- TASK BRIEF -
Read the data below. Every line holding the string "have" must be copied.

- DATA SHOWN -

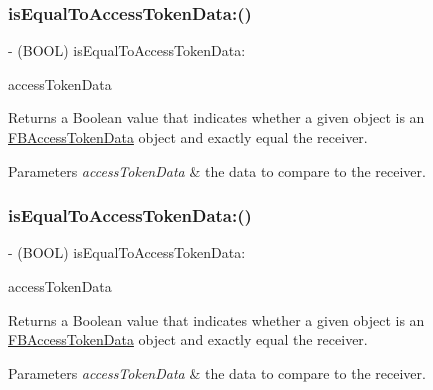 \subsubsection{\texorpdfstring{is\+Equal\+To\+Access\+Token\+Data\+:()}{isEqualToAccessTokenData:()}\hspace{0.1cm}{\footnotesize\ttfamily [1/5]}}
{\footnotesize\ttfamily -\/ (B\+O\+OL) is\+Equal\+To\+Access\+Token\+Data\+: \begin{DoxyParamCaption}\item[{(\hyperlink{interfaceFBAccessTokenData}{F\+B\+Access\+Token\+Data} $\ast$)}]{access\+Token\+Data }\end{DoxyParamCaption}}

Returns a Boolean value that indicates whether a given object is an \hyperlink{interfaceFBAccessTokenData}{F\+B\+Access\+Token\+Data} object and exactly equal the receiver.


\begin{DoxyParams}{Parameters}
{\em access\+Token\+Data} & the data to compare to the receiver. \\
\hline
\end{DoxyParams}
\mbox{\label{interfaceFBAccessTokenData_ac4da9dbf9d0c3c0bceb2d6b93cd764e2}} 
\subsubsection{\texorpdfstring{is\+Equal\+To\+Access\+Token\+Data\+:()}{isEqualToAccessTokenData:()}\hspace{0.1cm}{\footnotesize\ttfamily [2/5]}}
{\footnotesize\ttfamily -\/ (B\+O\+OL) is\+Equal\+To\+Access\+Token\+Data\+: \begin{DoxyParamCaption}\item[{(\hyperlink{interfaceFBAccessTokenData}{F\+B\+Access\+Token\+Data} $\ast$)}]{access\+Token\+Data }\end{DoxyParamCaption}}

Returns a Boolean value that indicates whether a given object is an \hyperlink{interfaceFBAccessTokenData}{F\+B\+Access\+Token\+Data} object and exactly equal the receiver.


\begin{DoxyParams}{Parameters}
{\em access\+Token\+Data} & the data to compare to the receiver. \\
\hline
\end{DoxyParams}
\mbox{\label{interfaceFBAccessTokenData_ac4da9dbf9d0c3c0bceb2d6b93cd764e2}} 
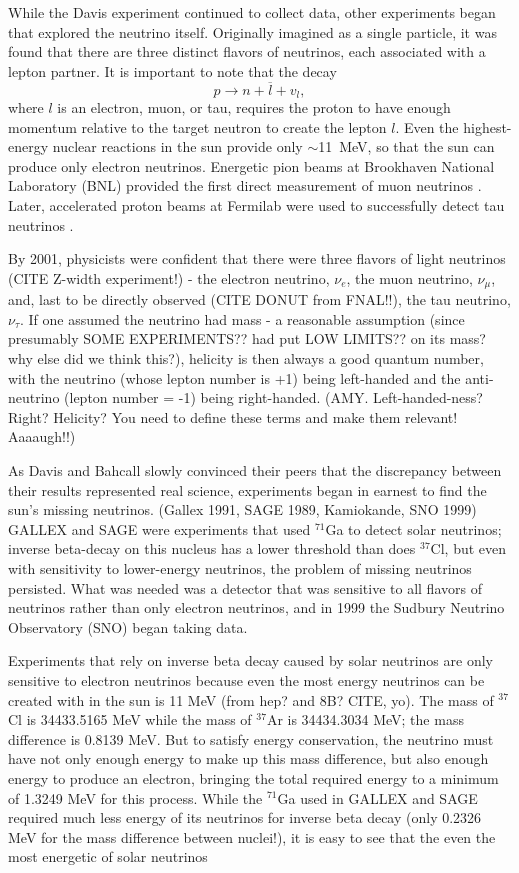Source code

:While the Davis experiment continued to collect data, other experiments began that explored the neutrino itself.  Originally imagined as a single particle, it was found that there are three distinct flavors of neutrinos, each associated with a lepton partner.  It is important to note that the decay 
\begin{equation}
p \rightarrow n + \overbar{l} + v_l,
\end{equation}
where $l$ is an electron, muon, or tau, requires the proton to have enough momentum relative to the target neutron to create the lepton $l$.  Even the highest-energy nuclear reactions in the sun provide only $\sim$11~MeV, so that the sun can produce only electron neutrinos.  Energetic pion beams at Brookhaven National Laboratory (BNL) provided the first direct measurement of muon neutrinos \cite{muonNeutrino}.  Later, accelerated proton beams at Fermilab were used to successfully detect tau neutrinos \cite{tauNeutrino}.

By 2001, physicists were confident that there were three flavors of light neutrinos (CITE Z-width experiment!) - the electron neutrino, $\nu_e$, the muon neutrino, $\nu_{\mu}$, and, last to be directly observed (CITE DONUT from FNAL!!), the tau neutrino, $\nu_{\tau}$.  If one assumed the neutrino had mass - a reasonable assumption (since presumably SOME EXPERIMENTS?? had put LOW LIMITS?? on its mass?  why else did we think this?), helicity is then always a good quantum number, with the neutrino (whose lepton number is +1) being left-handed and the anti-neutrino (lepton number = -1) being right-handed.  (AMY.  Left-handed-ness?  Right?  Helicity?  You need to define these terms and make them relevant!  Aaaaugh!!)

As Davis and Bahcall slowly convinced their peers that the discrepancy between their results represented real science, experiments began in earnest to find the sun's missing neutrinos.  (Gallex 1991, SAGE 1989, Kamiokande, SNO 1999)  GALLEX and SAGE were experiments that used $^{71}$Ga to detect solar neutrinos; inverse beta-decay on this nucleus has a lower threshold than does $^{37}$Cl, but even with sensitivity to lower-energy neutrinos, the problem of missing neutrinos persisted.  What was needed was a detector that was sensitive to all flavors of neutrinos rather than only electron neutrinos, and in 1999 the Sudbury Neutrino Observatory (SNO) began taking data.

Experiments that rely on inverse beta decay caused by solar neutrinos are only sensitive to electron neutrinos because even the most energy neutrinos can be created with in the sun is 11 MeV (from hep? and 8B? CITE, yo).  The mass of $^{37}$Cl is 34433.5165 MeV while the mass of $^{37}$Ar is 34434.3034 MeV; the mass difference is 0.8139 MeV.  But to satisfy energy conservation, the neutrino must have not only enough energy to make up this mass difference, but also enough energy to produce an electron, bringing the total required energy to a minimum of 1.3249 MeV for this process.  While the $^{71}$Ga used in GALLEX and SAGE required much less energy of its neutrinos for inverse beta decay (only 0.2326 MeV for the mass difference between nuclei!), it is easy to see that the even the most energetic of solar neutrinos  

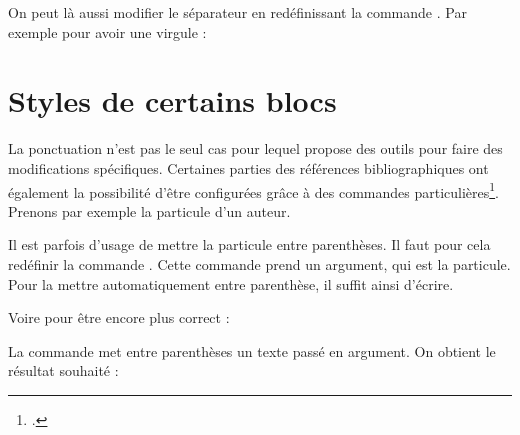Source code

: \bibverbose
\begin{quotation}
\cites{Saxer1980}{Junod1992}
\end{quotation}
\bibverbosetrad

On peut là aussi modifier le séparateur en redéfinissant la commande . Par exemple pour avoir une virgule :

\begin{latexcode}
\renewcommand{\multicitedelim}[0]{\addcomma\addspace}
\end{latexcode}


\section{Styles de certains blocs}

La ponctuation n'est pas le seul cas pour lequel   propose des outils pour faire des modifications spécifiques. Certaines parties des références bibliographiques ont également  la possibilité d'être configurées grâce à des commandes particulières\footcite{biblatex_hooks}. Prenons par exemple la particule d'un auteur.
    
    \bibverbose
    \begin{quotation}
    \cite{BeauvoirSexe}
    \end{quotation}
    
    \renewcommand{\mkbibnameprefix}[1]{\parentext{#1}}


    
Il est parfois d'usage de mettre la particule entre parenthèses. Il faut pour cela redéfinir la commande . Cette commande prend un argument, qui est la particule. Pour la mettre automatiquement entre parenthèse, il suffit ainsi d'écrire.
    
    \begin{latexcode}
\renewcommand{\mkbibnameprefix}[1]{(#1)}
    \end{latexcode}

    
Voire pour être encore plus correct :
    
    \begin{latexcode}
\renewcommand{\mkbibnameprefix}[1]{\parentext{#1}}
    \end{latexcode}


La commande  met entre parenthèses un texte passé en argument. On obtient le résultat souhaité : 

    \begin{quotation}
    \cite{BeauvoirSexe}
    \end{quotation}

- ANSWER TO THIS PROBLEM -
where $l$ is an electron, muon, or tau, requires the proton to have enough momentum relative to the target neutron to create the lepton $l$.  Even the highest-energy nuclear reactions in the sun provide only $\sim$11~MeV, so that the sun can produce only electron neutrinos.  Energetic pion beams at Brookhaven National Laboratory (BNL) provided the first direct measurement of muon neutrinos \cite{muonNeutrino}.  Later, accelerated proton beams at Fermilab were used to successfully detect tau neutrinos \cite{tauNeutrino}.
Experiments that rely on inverse beta decay caused by solar neutrinos are only sensitive to electron neutrinos because even the most energy neutrinos can be created with in the sun is 11 MeV (from hep? and 8B? CITE, yo).  The mass of $^{37}$Cl is 34433.5165 MeV while the mass of $^{37}$Ar is 34434.3034 MeV; the mass difference is 0.8139 MeV.  But to satisfy energy conservation, the neutrino must have not only enough energy to make up this mass difference, but also enough energy to produce an electron, bringing the total required energy to a minimum of 1.3249 MeV for this process.  While the $^{71}$Ga used in GALLEX and SAGE required much less energy of its neutrinos for inverse beta decay (only 0.2326 MeV for the mass difference between nuclei!), it is easy to see that the even the most energetic of solar neutrinos  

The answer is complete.